Spot silver prices (XAG/USD), which currently trade lower by about 0.2% but have been swinging between gains and losses on Friday, are consolidating close to the $25.00 level. To the downside, the 200-day moving average (which resides at $24.64) seems to be offering some support, ahead of weekly lows close to $24.40. Spot silver looks likely to close out the week with losses of just under $25.00.
Driving the day
Silver is seeing consolidative trade on the final trading day of the week, likely as a result of the mixed signals being given off by FX and bond markets. Starting with the former, USD’s upside momentum appears to have faded somewhat with the DXY stumbling back from annual highs set on Thursday around 92.90 amid a better market risk tone. The fact that the dollar is not continuing to grind higher takes some pressure off spot silver prices.
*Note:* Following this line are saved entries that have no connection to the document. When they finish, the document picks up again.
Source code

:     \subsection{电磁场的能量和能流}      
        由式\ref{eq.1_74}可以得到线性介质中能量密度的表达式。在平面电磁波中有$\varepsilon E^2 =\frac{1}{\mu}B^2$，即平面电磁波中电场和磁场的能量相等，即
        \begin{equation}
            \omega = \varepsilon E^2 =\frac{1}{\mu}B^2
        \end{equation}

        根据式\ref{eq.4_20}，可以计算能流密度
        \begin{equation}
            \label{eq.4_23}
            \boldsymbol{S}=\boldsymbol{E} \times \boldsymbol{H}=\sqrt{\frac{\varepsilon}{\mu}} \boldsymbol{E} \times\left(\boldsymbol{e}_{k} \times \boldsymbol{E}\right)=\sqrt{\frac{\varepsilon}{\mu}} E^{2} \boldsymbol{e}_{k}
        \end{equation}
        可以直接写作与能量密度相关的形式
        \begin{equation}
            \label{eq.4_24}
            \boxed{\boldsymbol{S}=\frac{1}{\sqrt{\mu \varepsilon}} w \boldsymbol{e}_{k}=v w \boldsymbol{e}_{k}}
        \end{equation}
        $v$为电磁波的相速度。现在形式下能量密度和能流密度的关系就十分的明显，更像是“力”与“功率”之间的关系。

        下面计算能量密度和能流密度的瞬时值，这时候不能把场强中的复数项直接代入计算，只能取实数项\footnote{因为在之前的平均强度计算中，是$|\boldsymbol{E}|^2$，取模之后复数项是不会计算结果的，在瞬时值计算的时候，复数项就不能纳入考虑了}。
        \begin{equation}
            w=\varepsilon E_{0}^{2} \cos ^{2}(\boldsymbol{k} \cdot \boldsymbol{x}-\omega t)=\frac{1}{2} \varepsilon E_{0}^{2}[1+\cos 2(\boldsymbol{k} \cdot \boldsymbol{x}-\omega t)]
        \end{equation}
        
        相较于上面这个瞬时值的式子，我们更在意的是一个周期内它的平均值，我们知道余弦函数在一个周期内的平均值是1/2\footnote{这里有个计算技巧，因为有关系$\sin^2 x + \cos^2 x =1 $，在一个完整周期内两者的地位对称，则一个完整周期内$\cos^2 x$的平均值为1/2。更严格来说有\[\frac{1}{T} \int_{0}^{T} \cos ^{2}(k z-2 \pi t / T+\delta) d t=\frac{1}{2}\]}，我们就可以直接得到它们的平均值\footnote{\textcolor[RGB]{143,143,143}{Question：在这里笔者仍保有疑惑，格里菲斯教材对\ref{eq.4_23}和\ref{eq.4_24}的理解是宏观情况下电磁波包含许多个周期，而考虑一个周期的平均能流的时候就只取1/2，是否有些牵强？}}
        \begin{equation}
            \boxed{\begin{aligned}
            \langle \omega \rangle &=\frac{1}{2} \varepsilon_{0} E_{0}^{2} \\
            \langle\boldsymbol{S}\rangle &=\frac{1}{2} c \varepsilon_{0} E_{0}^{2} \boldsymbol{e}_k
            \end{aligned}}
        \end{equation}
However, a sharp rising in US government bond yields at the end of the week seems to be preventing the precious metals from gaining any ground; 10-year are up more than 5bps on the day to above 1.65%. However, this rise in yields is being caused by a rise in inflation expectations; while nominal 10-year yields are up over 5bps, real 10-year yields (the 10-year TIPS) is down more than 1bps to around -0.7%. When the difference between real and nominal yields rises, that means bond buyers are demanding higher compensation for inflation, which implies higher inflation expectations. Indeed, 10-year break-evens (the difference between the real and nominal 10-year yield) have surged to 2.35%, its highest level since the start of 2014. So whist higher nominal yields are typically precious metal negative, this is not the case when this is caused by inflation, given precious metals are seen as a hedge against inflation.
In terms of news and fundamentals developments on Friday, there has not been too much of note; US Core PCE inflation and Personal Income & Spending data for the month of February did not reveal anything too surprising (inflation is was still soft, but is still expected to pick up in the coming months, while income and spending dropped as the boost from the January stimulus cheque wore off and amid bad weather).
Looking ahead, next week will be a biggy, what with quarter-end flows to contend with in the first half of the week and then US ISM Manufacturing and official BLS jobs data for the month of March out in the second half of the week. This should give yields, the dollar and, by extension, precious metals like silver some direction.